> _REQUIREMENT_
Copy every line of the entries that has the string "optional" in it.

> _PROVIDED INFORMATION_
┏━━

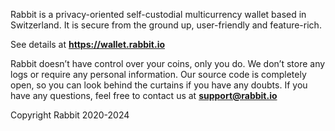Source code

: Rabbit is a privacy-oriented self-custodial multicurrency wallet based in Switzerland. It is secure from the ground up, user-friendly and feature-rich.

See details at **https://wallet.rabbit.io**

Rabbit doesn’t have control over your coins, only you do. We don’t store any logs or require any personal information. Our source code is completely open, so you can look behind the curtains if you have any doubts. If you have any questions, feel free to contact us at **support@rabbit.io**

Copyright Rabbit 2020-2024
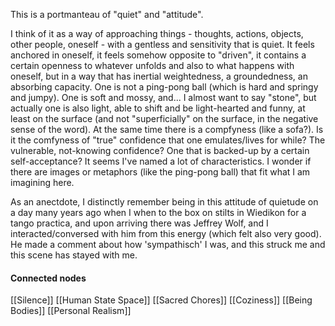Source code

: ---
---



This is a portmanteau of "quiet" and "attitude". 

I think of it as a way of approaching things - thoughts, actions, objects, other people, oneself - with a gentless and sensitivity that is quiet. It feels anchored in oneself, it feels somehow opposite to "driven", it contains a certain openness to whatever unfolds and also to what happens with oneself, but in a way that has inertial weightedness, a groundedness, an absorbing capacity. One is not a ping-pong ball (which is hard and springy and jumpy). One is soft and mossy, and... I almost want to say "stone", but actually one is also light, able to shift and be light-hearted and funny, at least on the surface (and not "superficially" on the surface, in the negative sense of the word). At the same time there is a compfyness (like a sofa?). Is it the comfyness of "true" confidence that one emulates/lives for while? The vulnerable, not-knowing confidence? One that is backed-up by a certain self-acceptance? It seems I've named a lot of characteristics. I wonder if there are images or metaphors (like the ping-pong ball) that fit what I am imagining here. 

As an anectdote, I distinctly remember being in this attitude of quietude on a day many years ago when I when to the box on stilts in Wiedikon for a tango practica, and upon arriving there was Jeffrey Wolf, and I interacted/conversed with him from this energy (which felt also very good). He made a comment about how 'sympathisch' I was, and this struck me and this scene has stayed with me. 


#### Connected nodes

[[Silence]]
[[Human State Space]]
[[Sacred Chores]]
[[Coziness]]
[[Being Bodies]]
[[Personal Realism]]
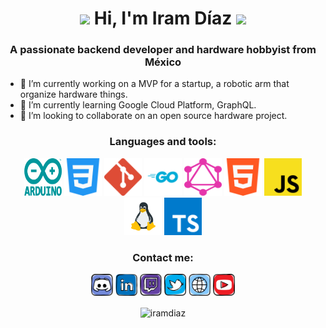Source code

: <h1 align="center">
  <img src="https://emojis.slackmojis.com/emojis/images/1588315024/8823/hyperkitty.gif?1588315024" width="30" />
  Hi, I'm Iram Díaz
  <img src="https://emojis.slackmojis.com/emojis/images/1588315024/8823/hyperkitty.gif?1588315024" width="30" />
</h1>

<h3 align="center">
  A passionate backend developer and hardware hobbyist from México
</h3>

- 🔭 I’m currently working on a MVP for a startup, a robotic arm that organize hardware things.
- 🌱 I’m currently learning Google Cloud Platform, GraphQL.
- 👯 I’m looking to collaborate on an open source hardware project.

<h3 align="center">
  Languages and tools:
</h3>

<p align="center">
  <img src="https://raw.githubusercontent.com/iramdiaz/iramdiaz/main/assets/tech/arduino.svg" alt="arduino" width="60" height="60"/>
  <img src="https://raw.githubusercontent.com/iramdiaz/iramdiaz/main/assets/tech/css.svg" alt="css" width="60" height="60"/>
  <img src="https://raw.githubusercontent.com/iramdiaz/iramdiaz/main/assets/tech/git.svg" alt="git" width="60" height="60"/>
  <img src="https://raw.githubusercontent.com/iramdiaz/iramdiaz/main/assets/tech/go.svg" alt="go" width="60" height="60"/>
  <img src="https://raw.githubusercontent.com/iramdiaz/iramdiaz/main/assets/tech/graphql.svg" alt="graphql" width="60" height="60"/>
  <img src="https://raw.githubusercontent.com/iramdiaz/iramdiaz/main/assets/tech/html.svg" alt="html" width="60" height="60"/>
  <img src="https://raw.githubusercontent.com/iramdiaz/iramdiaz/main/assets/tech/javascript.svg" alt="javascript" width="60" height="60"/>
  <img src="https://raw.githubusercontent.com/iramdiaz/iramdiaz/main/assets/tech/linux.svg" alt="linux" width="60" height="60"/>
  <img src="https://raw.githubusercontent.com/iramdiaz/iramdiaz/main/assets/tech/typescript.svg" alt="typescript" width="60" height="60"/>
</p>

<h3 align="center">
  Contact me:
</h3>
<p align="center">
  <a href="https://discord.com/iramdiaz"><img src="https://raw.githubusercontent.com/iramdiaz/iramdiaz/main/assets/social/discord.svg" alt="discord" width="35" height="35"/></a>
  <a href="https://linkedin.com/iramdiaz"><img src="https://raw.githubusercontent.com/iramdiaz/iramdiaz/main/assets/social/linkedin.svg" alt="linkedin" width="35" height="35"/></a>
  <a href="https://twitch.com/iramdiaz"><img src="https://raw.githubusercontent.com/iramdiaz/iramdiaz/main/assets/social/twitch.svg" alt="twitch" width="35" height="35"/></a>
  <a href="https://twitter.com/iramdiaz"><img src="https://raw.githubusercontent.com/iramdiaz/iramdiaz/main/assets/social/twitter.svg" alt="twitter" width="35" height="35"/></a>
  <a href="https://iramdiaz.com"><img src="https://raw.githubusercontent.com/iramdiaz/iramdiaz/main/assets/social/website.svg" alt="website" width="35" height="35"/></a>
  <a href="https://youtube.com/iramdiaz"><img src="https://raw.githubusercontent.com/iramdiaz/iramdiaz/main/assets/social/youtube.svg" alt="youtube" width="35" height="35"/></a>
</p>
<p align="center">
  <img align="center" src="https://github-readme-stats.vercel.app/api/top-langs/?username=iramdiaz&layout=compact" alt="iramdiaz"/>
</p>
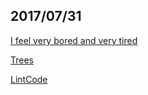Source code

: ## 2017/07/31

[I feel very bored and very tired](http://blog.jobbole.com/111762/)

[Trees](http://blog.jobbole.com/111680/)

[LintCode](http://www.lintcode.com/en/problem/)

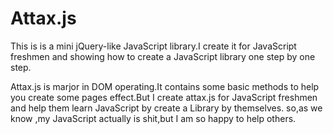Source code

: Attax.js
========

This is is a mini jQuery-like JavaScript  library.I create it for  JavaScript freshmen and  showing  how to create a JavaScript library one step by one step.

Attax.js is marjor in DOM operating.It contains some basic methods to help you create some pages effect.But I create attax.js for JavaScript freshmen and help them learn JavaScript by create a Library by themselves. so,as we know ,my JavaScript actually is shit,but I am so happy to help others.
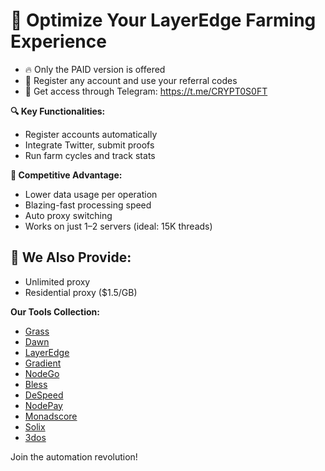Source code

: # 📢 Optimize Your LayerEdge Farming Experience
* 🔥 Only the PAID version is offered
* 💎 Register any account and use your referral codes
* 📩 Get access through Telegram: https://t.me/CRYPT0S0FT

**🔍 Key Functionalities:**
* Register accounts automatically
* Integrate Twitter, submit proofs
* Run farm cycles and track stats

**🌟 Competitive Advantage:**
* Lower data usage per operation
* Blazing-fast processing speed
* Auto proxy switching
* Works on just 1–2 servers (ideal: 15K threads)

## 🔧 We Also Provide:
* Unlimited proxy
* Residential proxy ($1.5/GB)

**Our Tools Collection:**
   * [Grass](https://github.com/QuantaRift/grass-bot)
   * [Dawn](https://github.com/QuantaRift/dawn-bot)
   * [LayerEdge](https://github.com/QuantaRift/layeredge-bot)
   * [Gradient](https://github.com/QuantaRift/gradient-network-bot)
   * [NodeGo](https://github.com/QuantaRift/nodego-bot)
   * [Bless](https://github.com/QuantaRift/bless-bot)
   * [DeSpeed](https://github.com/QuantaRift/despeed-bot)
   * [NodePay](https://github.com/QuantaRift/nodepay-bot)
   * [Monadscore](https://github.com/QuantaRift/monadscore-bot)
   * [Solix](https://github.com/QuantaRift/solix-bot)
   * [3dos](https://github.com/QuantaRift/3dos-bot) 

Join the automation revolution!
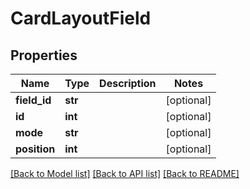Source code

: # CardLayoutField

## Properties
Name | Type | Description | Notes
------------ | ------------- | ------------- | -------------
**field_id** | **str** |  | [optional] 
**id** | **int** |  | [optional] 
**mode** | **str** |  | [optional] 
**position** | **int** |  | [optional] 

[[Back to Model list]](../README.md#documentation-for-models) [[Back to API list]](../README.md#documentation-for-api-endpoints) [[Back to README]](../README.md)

┗━━

> _RESULT_
**field_id** | **str** |  | [optional] 
**id** | **int** |  | [optional] 
**mode** | **str** |  | [optional] 
**position** | **int** |  | [optional] 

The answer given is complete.